## Instructions to follow:
Which lines below fall between the one containing "This problem leverages" and the one containing "### Flashcard"? Repeat them exactly, counting both of those lines, and add nothing else.

**** Records for the task ****

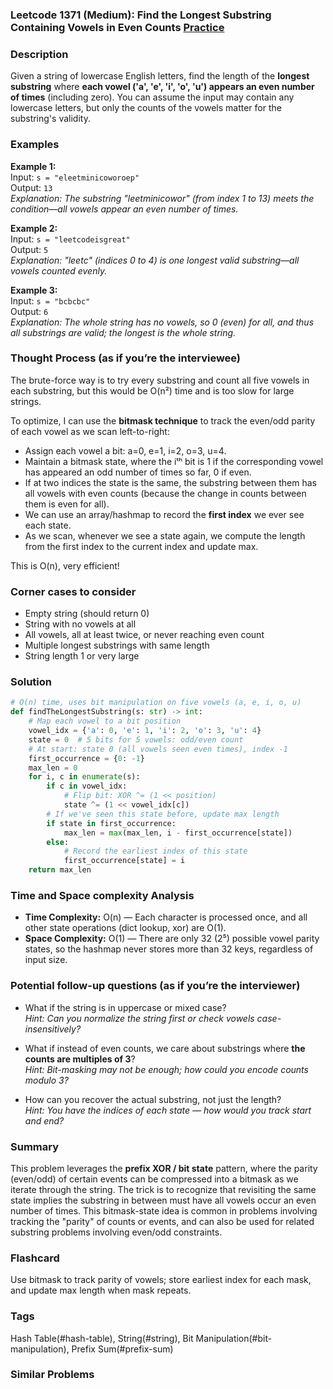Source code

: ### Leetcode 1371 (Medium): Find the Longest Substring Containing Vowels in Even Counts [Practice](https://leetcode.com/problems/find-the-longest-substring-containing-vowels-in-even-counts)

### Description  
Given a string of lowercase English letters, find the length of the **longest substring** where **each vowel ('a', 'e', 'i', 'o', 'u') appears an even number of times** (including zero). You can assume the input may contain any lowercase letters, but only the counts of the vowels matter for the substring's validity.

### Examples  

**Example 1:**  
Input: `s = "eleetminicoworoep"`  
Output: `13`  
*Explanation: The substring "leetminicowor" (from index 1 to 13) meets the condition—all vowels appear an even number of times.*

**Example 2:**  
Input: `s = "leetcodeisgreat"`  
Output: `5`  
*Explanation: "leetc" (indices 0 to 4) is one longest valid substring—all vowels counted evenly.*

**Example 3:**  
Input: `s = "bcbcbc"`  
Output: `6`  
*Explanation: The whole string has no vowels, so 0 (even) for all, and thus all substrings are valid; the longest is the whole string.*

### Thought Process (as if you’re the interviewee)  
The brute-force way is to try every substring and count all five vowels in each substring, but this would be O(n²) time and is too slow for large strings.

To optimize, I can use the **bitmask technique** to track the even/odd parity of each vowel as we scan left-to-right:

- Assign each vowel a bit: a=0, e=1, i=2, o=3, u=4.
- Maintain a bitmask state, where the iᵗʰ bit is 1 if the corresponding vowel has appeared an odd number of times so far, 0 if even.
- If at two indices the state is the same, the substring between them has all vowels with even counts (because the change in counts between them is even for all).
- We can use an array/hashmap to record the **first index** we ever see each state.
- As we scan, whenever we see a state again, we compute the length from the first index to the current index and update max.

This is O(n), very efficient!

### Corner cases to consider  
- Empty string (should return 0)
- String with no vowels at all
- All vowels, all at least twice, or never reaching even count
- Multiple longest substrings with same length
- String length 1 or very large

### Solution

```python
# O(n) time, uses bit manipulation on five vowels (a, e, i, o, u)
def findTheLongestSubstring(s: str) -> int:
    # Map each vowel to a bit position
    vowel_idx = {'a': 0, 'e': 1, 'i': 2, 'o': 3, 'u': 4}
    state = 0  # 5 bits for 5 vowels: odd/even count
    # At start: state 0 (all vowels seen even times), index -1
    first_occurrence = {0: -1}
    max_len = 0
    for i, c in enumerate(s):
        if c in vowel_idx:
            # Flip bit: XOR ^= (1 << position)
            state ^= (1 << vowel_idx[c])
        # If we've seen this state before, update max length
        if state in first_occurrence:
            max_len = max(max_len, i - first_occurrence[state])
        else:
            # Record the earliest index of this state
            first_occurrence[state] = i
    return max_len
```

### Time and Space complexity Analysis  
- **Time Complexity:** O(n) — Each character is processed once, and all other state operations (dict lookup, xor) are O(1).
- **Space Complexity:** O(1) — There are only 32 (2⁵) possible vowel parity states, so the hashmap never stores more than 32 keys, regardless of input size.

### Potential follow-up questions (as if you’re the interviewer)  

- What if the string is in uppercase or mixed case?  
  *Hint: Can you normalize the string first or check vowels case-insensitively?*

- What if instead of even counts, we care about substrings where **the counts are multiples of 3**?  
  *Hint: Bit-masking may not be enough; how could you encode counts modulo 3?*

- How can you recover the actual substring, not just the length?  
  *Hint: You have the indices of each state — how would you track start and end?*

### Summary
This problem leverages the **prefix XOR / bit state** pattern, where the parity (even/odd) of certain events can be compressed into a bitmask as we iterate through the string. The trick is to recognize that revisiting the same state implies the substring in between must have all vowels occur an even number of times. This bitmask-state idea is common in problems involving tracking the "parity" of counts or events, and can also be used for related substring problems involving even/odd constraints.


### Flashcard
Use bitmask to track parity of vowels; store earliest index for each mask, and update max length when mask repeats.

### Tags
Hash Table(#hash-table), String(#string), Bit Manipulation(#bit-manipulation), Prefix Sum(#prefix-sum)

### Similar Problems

****

## Result of this exercise:
This problem leverages the **prefix XOR / bit state** pattern, where the parity (even/odd) of certain events can be compressed into a bitmask as we iterate through the string. The trick is to recognize that revisiting the same state implies the substring in between must have all vowels occur an even number of times. This bitmask-state idea is common in problems involving tracking the "parity" of counts or events, and can also be used for related substring problems involving even/odd constraints.


### Flashcard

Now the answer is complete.